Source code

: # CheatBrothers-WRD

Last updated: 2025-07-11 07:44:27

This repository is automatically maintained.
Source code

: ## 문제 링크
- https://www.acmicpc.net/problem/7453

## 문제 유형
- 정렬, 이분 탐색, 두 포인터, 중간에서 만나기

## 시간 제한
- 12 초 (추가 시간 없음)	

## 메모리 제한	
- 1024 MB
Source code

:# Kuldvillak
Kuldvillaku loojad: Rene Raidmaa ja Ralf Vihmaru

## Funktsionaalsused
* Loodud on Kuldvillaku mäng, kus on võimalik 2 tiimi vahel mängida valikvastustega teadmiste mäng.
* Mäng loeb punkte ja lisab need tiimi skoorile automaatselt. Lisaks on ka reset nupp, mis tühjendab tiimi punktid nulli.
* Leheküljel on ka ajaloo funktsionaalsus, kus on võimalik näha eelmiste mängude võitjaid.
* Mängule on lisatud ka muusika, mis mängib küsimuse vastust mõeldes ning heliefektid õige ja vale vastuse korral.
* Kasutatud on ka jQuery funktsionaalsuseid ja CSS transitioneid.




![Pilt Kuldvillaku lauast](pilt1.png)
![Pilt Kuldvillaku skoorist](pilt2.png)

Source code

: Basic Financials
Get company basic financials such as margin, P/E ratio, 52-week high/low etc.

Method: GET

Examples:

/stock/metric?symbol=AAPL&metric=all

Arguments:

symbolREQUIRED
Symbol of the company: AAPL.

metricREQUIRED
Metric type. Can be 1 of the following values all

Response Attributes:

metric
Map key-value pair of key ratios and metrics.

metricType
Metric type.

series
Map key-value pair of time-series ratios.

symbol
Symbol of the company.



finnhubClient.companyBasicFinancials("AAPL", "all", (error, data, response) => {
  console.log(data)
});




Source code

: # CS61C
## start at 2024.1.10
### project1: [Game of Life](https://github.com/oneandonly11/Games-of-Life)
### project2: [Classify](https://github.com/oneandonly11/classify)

_WHAT YOU NEED TO DO_. Where does "Kuldvillaku" occur in the data? Copy each line that has it.

_ANSWER BOX_.
Kuldvillaku loojad: Rene Raidmaa ja Ralf Vihmaru
* Loodud on Kuldvillaku mäng, kus on võimalik 2 tiimi vahel mängida valikvastustega teadmiste mäng.
![Pilt Kuldvillaku lauast](pilt1.png)
![Pilt Kuldvillaku skoorist](pilt2.png)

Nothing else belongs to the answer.